* The problem
Gather the lines below that include the string "Apple", copying each in full.

* Data records

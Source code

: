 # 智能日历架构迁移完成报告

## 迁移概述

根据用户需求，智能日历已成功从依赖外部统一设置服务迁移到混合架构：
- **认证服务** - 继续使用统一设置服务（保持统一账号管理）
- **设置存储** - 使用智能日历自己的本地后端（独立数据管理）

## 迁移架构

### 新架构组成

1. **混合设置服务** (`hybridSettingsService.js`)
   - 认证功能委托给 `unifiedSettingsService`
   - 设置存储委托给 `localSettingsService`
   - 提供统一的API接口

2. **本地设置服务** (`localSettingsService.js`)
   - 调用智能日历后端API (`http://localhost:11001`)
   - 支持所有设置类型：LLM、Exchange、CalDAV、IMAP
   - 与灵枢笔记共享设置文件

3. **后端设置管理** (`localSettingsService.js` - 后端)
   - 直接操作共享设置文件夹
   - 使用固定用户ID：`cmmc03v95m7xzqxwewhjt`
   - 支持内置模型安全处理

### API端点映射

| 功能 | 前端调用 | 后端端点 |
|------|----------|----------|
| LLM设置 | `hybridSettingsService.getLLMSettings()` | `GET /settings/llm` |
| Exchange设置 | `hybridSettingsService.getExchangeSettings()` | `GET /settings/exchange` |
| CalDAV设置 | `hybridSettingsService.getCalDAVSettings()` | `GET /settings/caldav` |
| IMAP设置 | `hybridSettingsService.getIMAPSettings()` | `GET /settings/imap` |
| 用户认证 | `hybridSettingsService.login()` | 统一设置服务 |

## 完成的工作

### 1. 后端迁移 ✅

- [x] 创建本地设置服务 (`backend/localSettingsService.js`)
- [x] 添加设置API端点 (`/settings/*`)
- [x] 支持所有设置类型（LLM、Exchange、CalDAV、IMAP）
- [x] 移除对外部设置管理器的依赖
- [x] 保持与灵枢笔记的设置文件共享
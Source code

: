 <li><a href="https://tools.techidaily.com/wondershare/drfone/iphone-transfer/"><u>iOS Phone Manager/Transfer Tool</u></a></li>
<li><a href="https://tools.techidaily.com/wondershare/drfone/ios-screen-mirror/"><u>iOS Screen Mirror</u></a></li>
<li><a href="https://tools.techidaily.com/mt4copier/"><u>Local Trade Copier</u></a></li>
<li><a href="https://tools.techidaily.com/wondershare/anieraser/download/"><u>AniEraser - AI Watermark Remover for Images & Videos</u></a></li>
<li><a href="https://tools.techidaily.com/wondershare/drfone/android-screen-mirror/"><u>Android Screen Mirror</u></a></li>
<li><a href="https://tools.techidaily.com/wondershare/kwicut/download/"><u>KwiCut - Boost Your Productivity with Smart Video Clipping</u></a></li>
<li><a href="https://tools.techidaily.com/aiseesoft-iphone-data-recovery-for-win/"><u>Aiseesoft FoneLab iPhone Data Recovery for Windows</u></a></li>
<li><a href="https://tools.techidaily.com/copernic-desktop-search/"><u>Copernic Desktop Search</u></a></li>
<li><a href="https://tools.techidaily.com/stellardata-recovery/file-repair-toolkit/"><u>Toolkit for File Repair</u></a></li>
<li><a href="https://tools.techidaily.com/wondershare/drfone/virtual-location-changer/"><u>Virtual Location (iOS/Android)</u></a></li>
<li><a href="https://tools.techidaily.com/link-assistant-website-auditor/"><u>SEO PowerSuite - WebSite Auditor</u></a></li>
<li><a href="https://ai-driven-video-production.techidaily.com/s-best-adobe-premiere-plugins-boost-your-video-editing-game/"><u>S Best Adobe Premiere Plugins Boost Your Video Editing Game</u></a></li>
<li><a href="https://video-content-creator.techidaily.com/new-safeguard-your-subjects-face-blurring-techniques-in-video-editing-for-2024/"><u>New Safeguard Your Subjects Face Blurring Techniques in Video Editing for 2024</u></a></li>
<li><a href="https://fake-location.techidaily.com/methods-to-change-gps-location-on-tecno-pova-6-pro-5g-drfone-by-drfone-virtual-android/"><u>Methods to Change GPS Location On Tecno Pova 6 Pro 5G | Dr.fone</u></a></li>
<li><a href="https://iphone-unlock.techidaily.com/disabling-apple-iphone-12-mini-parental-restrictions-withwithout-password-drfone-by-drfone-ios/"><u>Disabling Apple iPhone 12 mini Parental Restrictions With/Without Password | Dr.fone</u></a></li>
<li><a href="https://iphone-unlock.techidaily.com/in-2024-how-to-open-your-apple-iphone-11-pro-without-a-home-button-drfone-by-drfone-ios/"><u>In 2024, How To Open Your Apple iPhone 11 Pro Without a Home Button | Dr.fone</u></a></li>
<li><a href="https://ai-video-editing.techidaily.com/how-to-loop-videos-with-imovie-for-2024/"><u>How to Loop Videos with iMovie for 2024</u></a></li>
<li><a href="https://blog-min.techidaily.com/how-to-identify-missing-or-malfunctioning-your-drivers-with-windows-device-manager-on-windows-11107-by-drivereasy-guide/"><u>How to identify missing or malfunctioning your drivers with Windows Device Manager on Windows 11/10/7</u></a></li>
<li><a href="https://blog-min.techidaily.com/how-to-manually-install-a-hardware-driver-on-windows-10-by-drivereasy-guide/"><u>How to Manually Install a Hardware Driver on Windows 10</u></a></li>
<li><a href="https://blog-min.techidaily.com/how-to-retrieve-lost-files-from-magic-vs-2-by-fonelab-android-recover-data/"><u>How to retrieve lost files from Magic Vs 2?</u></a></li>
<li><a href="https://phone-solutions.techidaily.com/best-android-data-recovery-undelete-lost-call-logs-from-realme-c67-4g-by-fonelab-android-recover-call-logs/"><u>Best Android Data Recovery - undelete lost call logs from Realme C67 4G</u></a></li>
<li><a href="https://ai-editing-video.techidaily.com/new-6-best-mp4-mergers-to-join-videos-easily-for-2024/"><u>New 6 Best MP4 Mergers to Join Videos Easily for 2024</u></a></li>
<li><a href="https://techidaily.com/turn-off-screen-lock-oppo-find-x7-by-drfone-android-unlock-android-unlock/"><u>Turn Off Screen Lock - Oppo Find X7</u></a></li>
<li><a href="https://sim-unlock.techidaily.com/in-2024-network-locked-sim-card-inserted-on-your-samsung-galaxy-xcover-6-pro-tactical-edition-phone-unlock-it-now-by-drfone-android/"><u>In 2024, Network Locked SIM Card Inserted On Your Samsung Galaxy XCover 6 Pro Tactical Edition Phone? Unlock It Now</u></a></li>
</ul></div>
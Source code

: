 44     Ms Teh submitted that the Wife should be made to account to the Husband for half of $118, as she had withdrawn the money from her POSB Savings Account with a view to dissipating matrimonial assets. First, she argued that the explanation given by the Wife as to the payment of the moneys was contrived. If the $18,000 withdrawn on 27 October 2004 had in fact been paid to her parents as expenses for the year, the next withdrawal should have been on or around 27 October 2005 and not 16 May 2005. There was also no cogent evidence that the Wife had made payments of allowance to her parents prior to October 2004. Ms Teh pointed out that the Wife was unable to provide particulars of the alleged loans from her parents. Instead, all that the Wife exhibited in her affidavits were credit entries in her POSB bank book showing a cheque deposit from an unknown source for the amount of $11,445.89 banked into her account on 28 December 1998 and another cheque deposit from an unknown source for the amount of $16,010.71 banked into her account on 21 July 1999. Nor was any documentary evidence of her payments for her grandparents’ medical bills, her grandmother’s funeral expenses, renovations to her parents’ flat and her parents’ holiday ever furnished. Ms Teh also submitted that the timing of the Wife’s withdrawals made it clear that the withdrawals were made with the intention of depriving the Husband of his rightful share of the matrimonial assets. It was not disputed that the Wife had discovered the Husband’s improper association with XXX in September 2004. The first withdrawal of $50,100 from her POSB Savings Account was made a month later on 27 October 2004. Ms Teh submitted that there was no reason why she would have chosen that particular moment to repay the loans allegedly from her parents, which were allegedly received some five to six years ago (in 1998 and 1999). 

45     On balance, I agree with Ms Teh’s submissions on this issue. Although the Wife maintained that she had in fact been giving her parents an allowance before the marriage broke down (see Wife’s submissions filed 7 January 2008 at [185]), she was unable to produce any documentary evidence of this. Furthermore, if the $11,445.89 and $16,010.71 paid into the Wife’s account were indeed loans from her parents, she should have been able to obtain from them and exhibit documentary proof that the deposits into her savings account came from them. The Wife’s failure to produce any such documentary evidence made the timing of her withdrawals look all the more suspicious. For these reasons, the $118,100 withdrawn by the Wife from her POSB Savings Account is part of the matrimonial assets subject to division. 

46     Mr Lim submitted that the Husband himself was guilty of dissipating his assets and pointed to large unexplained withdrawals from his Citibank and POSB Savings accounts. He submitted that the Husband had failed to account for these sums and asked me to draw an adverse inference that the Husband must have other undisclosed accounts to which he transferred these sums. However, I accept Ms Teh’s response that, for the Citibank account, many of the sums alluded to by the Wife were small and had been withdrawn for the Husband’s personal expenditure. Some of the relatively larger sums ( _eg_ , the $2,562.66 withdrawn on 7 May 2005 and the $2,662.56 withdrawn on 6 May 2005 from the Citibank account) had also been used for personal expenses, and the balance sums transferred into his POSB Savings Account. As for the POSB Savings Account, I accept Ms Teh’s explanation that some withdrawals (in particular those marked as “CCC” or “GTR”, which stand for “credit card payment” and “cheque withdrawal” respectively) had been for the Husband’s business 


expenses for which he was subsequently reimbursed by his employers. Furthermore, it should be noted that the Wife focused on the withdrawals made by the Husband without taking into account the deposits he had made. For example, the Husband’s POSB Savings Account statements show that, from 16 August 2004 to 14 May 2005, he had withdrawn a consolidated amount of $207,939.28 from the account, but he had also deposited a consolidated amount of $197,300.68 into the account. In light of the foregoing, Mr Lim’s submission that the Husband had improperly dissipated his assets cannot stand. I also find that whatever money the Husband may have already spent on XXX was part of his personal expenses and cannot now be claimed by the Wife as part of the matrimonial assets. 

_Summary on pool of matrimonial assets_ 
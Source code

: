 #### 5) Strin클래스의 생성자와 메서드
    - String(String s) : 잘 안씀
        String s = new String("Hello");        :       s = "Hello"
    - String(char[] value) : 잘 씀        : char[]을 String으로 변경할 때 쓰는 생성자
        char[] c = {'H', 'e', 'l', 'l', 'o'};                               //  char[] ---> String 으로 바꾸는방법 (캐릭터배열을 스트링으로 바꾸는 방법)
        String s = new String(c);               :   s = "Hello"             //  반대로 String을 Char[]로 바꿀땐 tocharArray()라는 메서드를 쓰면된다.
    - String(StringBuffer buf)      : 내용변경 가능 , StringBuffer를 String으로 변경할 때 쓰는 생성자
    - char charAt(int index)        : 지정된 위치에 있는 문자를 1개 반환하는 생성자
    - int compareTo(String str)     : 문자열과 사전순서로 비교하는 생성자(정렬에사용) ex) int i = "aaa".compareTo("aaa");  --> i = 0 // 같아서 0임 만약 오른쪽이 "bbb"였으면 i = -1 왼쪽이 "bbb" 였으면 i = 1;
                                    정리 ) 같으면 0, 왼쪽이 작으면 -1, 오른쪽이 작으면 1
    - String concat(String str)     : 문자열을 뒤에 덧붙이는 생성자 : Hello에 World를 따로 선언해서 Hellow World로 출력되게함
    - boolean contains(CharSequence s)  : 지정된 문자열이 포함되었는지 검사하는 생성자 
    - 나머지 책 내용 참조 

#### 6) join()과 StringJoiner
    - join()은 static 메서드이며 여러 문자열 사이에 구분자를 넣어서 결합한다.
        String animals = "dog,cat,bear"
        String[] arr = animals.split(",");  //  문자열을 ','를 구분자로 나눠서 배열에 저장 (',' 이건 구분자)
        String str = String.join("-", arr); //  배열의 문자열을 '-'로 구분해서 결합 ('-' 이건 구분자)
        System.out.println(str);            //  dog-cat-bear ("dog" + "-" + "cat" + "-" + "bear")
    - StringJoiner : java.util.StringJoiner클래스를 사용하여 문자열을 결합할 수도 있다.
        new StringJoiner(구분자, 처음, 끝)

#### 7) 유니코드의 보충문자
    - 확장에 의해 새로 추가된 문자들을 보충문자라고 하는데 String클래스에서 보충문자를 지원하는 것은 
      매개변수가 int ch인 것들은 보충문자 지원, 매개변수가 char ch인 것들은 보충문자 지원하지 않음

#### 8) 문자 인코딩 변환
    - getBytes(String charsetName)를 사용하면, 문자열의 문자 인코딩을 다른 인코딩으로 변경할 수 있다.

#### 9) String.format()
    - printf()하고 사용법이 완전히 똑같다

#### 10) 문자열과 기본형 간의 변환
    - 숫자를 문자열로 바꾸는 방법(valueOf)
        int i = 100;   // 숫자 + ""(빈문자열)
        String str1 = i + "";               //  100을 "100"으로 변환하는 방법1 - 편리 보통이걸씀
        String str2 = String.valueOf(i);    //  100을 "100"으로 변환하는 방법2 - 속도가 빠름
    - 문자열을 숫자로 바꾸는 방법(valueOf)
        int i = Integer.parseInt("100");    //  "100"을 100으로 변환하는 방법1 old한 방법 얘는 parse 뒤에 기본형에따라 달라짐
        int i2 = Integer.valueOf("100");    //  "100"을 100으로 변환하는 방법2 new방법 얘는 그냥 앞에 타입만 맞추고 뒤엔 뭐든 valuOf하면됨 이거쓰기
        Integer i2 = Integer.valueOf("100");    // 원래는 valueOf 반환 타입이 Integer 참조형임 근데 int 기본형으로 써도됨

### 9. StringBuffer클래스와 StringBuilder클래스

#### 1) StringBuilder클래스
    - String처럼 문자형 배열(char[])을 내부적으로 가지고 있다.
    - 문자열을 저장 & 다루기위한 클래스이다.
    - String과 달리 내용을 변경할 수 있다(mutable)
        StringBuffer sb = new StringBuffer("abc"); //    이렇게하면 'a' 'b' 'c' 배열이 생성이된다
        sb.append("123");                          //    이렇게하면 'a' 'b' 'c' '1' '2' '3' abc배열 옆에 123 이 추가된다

* Task output
<li><a href="https://iphone-unlock.techidaily.com/disabling-apple-iphone-12-mini-parental-restrictions-withwithout-password-drfone-by-drfone-ios/"><u>Disabling Apple iPhone 12 mini Parental Restrictions With/Without Password | Dr.fone</u></a></li>
<li><a href="https://iphone-unlock.techidaily.com/in-2024-how-to-open-your-apple-iphone-11-pro-without-a-home-button-drfone-by-drfone-ios/"><u>In 2024, How To Open Your Apple iPhone 11 Pro Without a Home Button | Dr.fone</u></a></li>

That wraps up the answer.